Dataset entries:
::::::::::
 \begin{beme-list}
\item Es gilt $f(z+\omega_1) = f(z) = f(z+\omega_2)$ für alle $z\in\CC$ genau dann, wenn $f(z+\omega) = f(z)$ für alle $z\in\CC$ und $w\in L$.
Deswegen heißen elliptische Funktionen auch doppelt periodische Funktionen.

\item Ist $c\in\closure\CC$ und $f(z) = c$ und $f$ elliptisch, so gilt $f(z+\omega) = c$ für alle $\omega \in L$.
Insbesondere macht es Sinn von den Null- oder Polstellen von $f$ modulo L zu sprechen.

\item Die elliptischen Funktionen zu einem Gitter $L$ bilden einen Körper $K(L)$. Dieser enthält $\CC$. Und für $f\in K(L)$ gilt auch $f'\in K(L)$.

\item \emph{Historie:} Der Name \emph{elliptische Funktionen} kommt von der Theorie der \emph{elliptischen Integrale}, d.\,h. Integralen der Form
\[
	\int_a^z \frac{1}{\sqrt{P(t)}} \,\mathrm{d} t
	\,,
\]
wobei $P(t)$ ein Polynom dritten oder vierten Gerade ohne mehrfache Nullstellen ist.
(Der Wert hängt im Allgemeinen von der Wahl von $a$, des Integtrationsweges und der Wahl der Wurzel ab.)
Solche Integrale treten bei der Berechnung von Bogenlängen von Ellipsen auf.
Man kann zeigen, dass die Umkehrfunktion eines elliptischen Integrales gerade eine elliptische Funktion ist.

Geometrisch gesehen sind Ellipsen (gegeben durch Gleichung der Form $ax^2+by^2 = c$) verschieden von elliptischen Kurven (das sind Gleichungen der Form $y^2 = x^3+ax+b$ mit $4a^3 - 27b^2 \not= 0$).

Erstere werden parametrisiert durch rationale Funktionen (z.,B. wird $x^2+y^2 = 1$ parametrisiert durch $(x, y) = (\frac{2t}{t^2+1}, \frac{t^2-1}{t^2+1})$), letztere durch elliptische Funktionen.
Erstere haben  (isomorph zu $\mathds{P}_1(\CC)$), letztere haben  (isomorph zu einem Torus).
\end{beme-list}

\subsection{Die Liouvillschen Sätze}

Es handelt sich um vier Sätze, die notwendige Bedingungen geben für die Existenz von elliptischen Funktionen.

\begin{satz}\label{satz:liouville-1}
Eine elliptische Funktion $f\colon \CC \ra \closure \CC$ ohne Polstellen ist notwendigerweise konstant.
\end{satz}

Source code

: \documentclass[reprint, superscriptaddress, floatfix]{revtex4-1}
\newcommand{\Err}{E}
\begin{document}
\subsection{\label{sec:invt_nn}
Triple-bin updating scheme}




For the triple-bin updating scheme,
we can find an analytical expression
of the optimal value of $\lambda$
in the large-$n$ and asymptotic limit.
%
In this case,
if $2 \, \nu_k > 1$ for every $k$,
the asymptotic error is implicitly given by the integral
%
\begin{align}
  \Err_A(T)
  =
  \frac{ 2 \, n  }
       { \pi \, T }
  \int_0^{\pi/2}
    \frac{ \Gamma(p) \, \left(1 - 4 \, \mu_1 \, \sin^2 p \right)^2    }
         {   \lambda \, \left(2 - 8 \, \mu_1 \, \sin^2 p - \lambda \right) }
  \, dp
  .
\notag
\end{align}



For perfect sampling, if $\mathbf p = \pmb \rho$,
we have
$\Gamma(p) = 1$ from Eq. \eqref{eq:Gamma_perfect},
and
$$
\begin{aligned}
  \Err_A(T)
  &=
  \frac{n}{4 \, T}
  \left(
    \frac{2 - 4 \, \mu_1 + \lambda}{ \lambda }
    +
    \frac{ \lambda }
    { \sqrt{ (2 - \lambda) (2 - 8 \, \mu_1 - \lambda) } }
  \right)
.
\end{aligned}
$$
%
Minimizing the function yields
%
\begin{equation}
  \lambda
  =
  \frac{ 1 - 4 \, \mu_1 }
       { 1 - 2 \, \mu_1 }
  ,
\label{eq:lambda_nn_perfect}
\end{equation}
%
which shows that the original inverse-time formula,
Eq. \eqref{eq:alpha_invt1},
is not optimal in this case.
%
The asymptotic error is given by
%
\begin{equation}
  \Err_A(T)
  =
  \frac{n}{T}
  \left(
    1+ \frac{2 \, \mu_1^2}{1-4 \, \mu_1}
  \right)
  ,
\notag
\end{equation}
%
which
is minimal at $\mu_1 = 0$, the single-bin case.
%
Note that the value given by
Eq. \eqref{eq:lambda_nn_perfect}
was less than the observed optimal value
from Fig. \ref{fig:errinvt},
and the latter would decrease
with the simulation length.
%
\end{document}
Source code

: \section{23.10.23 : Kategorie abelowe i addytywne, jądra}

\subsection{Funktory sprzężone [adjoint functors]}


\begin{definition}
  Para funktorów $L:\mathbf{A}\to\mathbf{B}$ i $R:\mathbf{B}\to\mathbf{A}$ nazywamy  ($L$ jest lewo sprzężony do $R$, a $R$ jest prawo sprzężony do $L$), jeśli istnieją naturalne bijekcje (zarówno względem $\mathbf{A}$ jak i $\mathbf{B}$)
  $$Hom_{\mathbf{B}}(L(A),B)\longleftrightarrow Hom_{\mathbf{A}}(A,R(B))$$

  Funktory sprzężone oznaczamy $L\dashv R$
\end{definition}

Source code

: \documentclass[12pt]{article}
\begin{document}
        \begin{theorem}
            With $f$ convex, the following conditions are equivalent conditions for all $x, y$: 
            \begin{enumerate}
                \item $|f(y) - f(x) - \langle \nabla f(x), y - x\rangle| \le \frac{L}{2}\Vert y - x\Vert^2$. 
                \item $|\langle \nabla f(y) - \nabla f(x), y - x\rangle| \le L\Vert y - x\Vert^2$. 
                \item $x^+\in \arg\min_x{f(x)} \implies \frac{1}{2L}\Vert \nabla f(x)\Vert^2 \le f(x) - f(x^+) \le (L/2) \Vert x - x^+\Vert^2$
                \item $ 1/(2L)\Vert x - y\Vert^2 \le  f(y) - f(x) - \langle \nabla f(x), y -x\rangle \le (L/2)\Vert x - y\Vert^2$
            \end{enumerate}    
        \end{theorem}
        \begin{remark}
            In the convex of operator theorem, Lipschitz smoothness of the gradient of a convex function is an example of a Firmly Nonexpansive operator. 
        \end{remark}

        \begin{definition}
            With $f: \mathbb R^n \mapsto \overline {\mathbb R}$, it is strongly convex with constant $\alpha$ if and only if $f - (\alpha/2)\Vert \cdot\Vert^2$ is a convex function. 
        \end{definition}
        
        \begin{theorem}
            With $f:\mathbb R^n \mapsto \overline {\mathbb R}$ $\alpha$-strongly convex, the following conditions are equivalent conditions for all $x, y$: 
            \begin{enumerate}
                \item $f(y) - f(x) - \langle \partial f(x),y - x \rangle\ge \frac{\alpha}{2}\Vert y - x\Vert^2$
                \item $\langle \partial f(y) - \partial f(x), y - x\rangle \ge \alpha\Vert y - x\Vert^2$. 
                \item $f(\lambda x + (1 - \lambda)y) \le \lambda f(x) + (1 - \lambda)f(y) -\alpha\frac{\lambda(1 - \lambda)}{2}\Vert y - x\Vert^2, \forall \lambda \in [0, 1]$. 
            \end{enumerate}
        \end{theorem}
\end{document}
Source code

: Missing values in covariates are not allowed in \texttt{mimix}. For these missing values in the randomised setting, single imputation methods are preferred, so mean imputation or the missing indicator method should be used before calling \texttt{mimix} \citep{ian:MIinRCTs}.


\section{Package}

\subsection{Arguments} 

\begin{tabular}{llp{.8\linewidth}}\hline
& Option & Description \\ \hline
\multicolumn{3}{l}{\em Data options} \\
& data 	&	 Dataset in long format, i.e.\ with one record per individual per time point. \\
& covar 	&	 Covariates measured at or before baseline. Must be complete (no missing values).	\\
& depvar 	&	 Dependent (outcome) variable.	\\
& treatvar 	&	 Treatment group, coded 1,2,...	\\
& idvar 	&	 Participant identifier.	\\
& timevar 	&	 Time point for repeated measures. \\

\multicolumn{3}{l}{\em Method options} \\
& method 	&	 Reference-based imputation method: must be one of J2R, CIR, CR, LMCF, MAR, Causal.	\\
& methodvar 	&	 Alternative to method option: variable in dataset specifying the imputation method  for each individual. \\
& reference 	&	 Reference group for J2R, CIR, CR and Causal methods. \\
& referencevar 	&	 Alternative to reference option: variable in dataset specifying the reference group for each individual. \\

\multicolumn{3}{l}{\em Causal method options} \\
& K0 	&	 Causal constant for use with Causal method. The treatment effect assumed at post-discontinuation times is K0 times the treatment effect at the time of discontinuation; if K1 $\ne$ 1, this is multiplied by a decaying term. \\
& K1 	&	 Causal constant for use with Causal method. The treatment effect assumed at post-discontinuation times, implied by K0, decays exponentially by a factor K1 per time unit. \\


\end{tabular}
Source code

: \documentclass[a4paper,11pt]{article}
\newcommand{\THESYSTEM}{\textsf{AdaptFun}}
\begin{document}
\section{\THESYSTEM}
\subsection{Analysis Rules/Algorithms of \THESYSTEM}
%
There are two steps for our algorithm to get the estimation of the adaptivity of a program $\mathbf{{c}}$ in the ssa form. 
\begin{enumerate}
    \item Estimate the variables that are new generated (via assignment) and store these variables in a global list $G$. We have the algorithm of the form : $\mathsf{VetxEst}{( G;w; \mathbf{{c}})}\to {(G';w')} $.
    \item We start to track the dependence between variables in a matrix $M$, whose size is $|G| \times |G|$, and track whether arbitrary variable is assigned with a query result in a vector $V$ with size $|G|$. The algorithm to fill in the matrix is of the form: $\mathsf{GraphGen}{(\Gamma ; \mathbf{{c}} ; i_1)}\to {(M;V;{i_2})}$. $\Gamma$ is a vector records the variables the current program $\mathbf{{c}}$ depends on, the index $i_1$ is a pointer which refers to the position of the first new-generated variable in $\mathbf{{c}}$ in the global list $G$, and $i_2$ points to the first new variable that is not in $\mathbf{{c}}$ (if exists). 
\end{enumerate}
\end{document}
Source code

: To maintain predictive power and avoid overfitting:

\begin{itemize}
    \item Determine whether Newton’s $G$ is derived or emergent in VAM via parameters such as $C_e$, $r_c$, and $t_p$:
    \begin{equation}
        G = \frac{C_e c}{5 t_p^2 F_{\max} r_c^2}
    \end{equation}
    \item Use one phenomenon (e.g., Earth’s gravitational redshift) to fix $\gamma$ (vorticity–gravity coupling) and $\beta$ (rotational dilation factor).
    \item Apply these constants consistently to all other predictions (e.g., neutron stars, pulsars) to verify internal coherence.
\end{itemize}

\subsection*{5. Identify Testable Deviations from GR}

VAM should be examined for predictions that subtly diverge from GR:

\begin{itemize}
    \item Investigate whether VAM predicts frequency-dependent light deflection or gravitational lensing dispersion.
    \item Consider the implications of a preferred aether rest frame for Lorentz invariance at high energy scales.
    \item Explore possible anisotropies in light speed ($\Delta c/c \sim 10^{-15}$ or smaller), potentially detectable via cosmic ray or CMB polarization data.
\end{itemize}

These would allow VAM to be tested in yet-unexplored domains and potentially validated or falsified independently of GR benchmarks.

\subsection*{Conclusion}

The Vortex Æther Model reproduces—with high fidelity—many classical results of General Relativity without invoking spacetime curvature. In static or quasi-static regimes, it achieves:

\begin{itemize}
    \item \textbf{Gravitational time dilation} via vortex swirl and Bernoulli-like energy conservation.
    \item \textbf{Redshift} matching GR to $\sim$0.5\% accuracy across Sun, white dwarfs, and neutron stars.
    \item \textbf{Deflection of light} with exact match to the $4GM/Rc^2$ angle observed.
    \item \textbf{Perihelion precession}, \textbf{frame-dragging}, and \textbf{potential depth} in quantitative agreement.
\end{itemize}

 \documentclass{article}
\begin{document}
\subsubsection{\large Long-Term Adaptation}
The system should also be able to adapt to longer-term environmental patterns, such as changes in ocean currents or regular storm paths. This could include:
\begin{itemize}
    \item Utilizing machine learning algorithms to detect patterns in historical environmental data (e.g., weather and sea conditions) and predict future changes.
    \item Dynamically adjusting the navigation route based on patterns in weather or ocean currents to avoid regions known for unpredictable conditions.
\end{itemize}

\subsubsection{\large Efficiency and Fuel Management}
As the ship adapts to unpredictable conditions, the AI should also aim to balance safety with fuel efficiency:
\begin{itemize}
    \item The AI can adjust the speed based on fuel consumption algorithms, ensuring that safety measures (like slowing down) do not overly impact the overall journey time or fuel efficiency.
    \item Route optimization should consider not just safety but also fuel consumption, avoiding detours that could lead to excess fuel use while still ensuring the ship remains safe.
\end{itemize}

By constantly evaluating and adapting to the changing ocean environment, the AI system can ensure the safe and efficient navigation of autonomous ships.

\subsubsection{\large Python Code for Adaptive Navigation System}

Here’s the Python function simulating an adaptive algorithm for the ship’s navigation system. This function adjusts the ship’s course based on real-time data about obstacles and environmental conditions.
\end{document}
::::::::::
* [REQUIRED ACTION]
Of the entries above, repeat exactly the lines from the line with "Deswegen heißen elliptische" through the line with "Solche Integrale treten", both of them included.

* [SOLUTION TO THIS TASK]
Deswegen heißen elliptische Funktionen auch doppelt periodische Funktionen.

\item Ist $c\in\closure\CC$ und $f(z) = c$ und $f$ elliptisch, so gilt $f(z+\omega) = c$ für alle $\omega \in L$.
Insbesondere macht es Sinn von den Null- oder Polstellen von $f$ modulo L zu sprechen.

\item Die elliptischen Funktionen zu einem Gitter $L$ bilden einen Körper $K(L)$. Dieser enthält $\CC$. Und für $f\in K(L)$ gilt auch $f'\in K(L)$.

\item \emph{Historie:} Der Name \emph{elliptische Funktionen} kommt von der Theorie der \emph{elliptischen Integrale}, d.\,h. Integralen der Form
\[
	\int_a^z \frac{1}{\sqrt{P(t)}} \,\mathrm{d} t
	\,,
\]
wobei $P(t)$ ein Polynom dritten oder vierten Gerade ohne mehrfache Nullstellen ist.
(Der Wert hängt im Allgemeinen von der Wahl von $a$, des Integtrationsweges und der Wahl der Wurzel ab.)
Solche Integrale treten bei der Berechnung von Bogenlängen von Ellipsen auf.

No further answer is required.